Читаем Повесть Белкиной полностью

И вот, сию минуту мне кажется, будто я просвечиваюсь, будто вижу саму себя изнутри: о-го-го, да оказывается, во мне – рыбы! Чем не концептуальная идея? Много-много разноцветных рыб с пестрыми хвостами, похожими по окраске на павлиньи! Они задевают мои нервные окончания плавниками, живя-поживая рыбьей своей жизнью, и иногда прислушиваются к шороху – шуррр-шурр! – моего сердца. Между тем я уверена только в том, что лишь однажды человек способен стать донором собственного сердца, и больше – ни в чем. Если, конечно, не считать их: Рыб, тех самых Pisces, в зодиакальном созвездии которых находится знак весеннего равноденствия: день, когда я, сама того не желая (и оттого тоскливо поарывая), явилась – не запылилась.
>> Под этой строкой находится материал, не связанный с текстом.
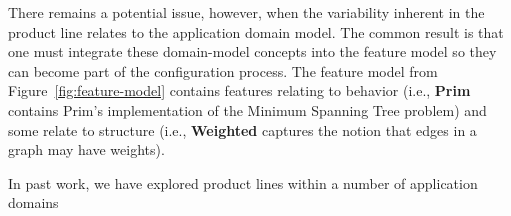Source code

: There remains a potential issue, however, when the variability inherent in the product line relates to the application domain model. The common result is that one must integrate these domain-model concepts into the feature model so they can become part of the configuration process. The feature model from Figure~\ref{fig:feature-model} contains features relating to behavior (i.e., \textbf{Prim} contains Prim's implementation of the Minimum Spanning Tree problem) and some relate to structure (i.e., \textbf{Weighted} captures the notion that edges in a graph may have weights). 

In past work, we have explored product lines within a number of application domains~\cite{Heineman:2015:TMO:2791060.2791076,PEPM18}

%
%
%
%
%






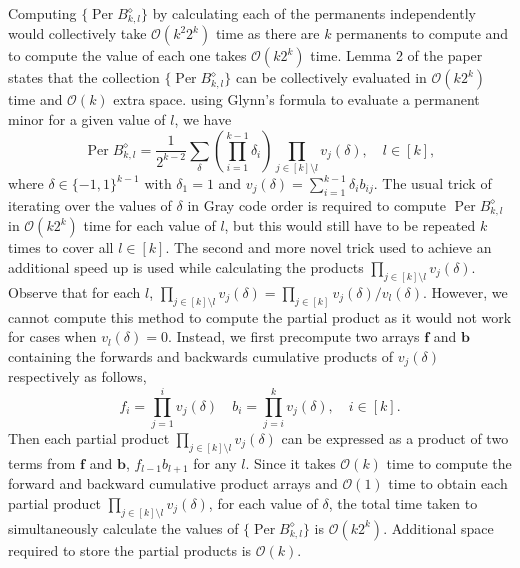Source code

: \documentclass[11pt]{article}
\theoremstyle{theorem}
\theoremstyle{theorem}
\theoremstyle{remark}
\theoremstyle{note}
\theoremstyle{plain}
\theoremstyle{definition}
\DeclareMathOperator*{\Per}{\mathrm{Per}}
\begin{document}
Computing $\{ \Per B_{k, l}^{\diamond} \}$ by calculating each of the permanents independently would collectively take $\mathcal{O}(k^2 2^k)$ time as there are $k$ permanents to compute and to compute the value of each one takes $\mathcal{O}(k 2^k)$ time. Lemma 2 of the paper states that the collection $\{ \Per B_{k, l}^{\diamond} \}$ can be collectively evaluated in $\mathcal{O}(k 2^k)$ time and $\mathcal{O}(k)$ extra space. using Glynn's formula to evaluate a permanent minor for a given value of $l$, we have
\begin{equation}
\Per B_{k, l}^{\diamond} = \frac{1}{2^{k-2}} \sum_\delta \left( \prod_{i=1}^{k-1} \delta_i \right) \prod_{j \in [k] \setminus l} v_j (\delta), \quad l \in [k],
\end{equation}
where $\delta \in \{-1, 1\}^{k-1}$ with $\delta_1 = 1$ and $v_j (\delta) = \sum_{i=1}^{k-1} \delta_i b_{ij}$.
The usual trick of iterating over the values of $\delta$ in Gray code order is required to compute $\Per B_{k, l}^{\diamond}$ in $\mathcal{O}(k2^k)$ time for each value of $l$, but this would still have to be repeated $k$ times to cover all $l \in [k]$. The second and more novel trick used to achieve an additional speed up is used while calculating the products $\prod_{j \in [k] \setminus l} v_j (\delta)$. Observe that for each $l$, $\prod_{j \in [k] \setminus l} v_j (\delta) = \prod_{j \in [k]} v_j (\delta) / v_l(\delta)$. However, we cannot compute this method to compute the partial product as it would not work for cases when $v_l(\delta) = 0$. Instead, we first precompute two arrays $\mathbf{f}$ and $\mathbf{b}$ containing the forwards and backwards cumulative products of $v_j(\delta)$ respectively as follows,
\begin{equation}
f_i = \prod_{j=1}^i v_j(\delta) \quad b_i = \prod_{j=i}^k v_j(\delta), \quad i \in [k].
\end{equation}
Then each partial product $\prod_{j \in [k] \setminus l} v_j (\delta)$ can be expressed as a product of two terms from $\mathbf{f}$ and $\mathbf{b}$, $f_{l-1} b_{l+1}$ for any $l$. Since it takes $\mathcal{O}(k)$ time to compute the forward and backward cumulative product arrays and $\mathcal{O}(1)$ time to obtain each partial product $\prod_{j \in [k] \setminus l} v_j (\delta)$, for each value of $\delta$, the total time taken to simultaneously calculate the values of $\{ \Per B_{k, l}^{\diamond} \}$ is $\mathcal{O}(k2^k)$. Additional space required to store the partial products is $\mathcal{O}(k)$.
\end{document}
Служить внутривидовому разнообразию?..


Вот сквозь мой аквариум просвечивает длинная, как червь, минога: она всегда на страже, если какой-нибудь antropos – животное, способное от природы к обучению – захочет жареных фактов; минога сама по себе жареный факт; миногу так просто не подцепишь. Вот скат с треугольной мордой, уверенный, как и многие, в том, что степень «высоты» развития интеллекта не зависит от массы мозга; впрочем, у ската есть собственное электричество – это выгодно и удобно, по-своему эргономично – я понимаю ската, когда он бьет кого-то током. Между тем (между чем?), от него уже недалека акула, моя огромная страшная акула, готовая поглотить при случае даже собственный аквариум, но поглощающая вместо этого забавную стайку рыбок-химер – рыбкам-химерам больно, как больно и сельди, и туповатому лососю, и деловитой треске, и извивающемуся угрю… А вот и щука: она ловко уворачивается от моей акулы – да она сама может проглотить многих, разве что не морского черта – ночного кошмарика какой-нибудь педагогини-словесницы, выпускницы вечно неудовлетворенного филфака: жирный сом лениво поворачивает голову в ее сторону, и педагогиня лезет поутру в сонник, а потом долго не может прийти в себя… Сом как будто флегматичен, но на самом деле наблюдает за морским коньком – я видела много таких засушенных «коньков» в детстве, с присохшей к их несчастным скелетикам солью… Я вспарываю консервную банку; она скрежещет, а саркастичная скумбрия, вся в масле, уже косится на рогатенькую рыбку-кузовок: кузовок смущается, спеша укрыться от постороннего взгляда… В этом самом месте мою печень задевают сразу: двоякодышащая рыба, полосатый окунь, бычок с модным воротничком, строгий осётр и плоская камбала, готовящаяся к жарке: я запиваю последнюю темным пивом и слышу на углу какой-то южной улицы, будто через толстое стекло: «Мама, ну что ты понтуешь понты!»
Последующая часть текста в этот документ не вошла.